Vetora logo
⚙️Cloud-Native

Kubernetes Orchestration

Kubernetes (K8s) is the industry-standard container orchestration platform that automates deployment, scaling, and management of containerized workloads. Its declarative model and reconciliation loop ensure actual cluster state continuously converges to desired state.

Overview

Kubernetes, originally designed by Google and based on 15 years of experience running Borg and Omega, is the dominant container orchestration system. Its core insight is declarative infrastructure management: instead of scripting imperative steps ('start container A, then create load balancer B, then configure DNS C'), operators declare the desired end state in YAML manifests, and Kubernetes controllers continuously work to make reality match that declaration. If a container crashes, the controller restarts it. If a node dies, the scheduler places the workload elsewhere. This reconciliation loop is the foundation of Kubernetes' self-healing capability.

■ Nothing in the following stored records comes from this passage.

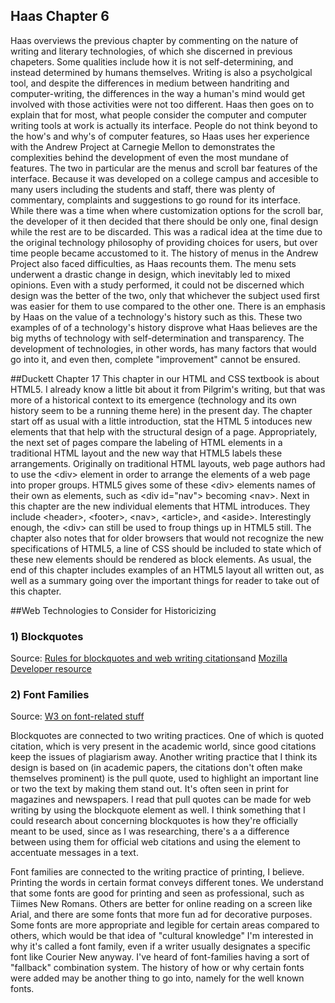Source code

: ## Haas Chapter 6
Haas overviews the previous chapter by commenting on the nature of writing and literary technologies, of which she discerned in previous chapeters. Some qualities include how it is not self-determining, and instead determined by humans themselves. Writing is also a psycholgical tool, and despite the differences in medium between handriting and computer-writing, the differences in the way a human's mind would get involved with those activities were not too different. Haas then goes on to explain that for most, what people consider the computer and computer writing tools at work is actually its interface. People do not think beyond to the how's and why's of computer features, so Haas uses her experience with the Andrew Project at Carnegie Mellon to demonstrates the complexities behind the development of even the most mundane of features. The two in particular are the menus and scroll bar features of the interface. Because it was developed on a college campus and accesible to many users including the students and staff, there was plenty of commentary, complaints and suggestions to go round for its interface. While there was a time when where customization options for the scroll bar, the developer of it then decided that there should be only one, final design while the rest are to be discarded. This was a radical idea at the time due to the original technology philosophy of providing choices for users, but over time people became accustomed to it. The history of menus in the Andrew Project also faced difficulties, as Haas recounts them. The menu sets underwent a drastic change in design, which inevitably led to mixed opinions. Even with a study performed, it could not be discerned which design was the better of the two, only that whichever the subject used first was easier for them to use compared to the other one. There is an emphasis by Haas on the value of a technology's history such as this. These two examples of of a technology's history disprove what Haas believes are the big myths of technology with self-determination and transparency. The development of technologies, in other words, has many factors that would go into it, and even then, complete "improvement" cannot be ensured.

##Duckett Chapter 17
This chapter in our HTML and CSS textbook is about HTML5. I already know a little bit about it from Pilgrim's writing, but that was more of a historical context to its emergence (technology and its own history seem to be a running theme here) in the present day. The chapter start off as usual with a little introduction, stat the HTML 5 intoduces new elements that that help with the structural design of a page. Appropriately, the next set of pages compare the labeling of HTML elements in a traditional HTML layout and the new way that HTML5 labels these arrangements. Originally on traditional HTML layouts, web page authors had to use the &lt;div&gt; element in order to arrange the elements of a web page into proper groups. HTML5 gives some of these &lt;div&gt; elements names of their own as elements, such as &lt;div id="nav"&gt; becoming &lt;nav&gt;. Next in this chapter are the new individual elements that HTML introduces. They include &lt;header&gt;, &lt;footer&gt;, &lt;nav&gt;, &lt;article&gt;, and &lt;aside&gt;. Interestingly enough, the &lt;div&gt; can still be used to froup things up in HTML5 still. The chapter also notes that for older browsers that would not recognize the new specifications of HTML5, a line of CSS should be included to state which of these new elements should be rendered as block elements. As usual, the end of this chapter includes examples of an HTML5 layout all written out, as well as a summary going over the important things for reader to take out of this chapter.

##Web Technologies to Consider for Historicizing
### 1) Blockquotes
Source: [Rules for blockquotes and web writing citations](http://html5doctor.com/cite-and-blockquote-reloaded/)and [Mozilla Developer resource](https://developer.mozilla.org/en-US/docs/Web/HTML/Element/blockquote)
### 2) Font Families
Source: [W3 on font-related stuff](http://www.w3.org/TR/REC-CSS2/fonts.html)

Blockquotes are connected to two writing practices. One of which is quoted citation, which is very present in the academic world, since good citations keep the issues of plagiarism away. Another writing practice that I think its design is based on (in academic papers, the citations don't often make themselves prominent) is the pull quote, used to highlight an important line or two the text by making them stand out. It's often seen in print for magazines and newspapers. I read that pull quotes can be made for web writing by using the blockquote element as well. I think something that I could research about concerning blockquotes is how they're officially meant to be used, since as I was researching, there's a a difference between using them for official web citations and using the element to accentuate messages in a text.

Font families are connected to the writing practice of printing, I believe. Printing the words in certain format conveys different tones. We understand that some fonts are good for printing and seen as professional, such as Tiimes New Romans. Others are better for online reading on a screen like Arial, and there are some fonts that more fun ad for decorative purposes. Some fonts are more appropriate and legible for certain areas compared to others, which would be that idea of "cultural knowledge" I'm interested in why it's called a font family, even if a writer usually designates a specific font like Courier New anyway. I've heard of font-families having a sort of "fallback" combination system. The history of how or why certain fonts were added may be another thing to go into, namely for the well known fonts.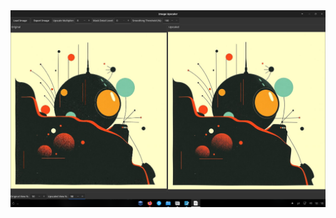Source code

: <img width="964" alt="carboNmp" src="https://github.com/stpf99/imageUpscale-gui/blob/5ed56173708c7d8b12209cc1dbdbdfa04760b47b/screnhoot.png">
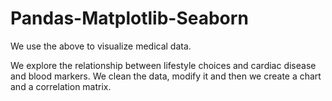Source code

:# Pandas-Matplotlib-Seaborn
We use the above to visualize medical data.

We explore the relationship between lifestyle choices and cardiac disease and blood markers.
We clean the data, modify it and then we create a chart and a correlation matrix.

The Kubernetes architecture separates the control plane from the data plane. The control plane consists of the API server (the single point of interaction for all cluster operations), etcd (a distributed key-value store holding all cluster state), the scheduler (which assigns pods to nodes based on resource requirements, affinity rules, and constraints), and controller managers (which run reconciliation loops for Deployments, ReplicaSets, Jobs, and other resources). The data plane consists of worker nodes, each running a kubelet (agent that manages pods on the node) and kube-proxy (which implements service networking via iptables or IPVS rules).

Kubernetes introduces several key abstractions. A Pod is the smallest deployable unit -- one or more containers that share a network namespace and storage volumes. A Deployment manages a set of identical pods, handling rolling updates and rollbacks. A Service provides a stable virtual IP and DNS name for a set of pods, enabling service discovery. An Ingress (or Gateway API) manages external HTTP traffic routing. ConfigMaps and Secrets inject configuration and credentials without rebuilding images. PersistentVolumeClaims abstract storage provisioning across cloud providers.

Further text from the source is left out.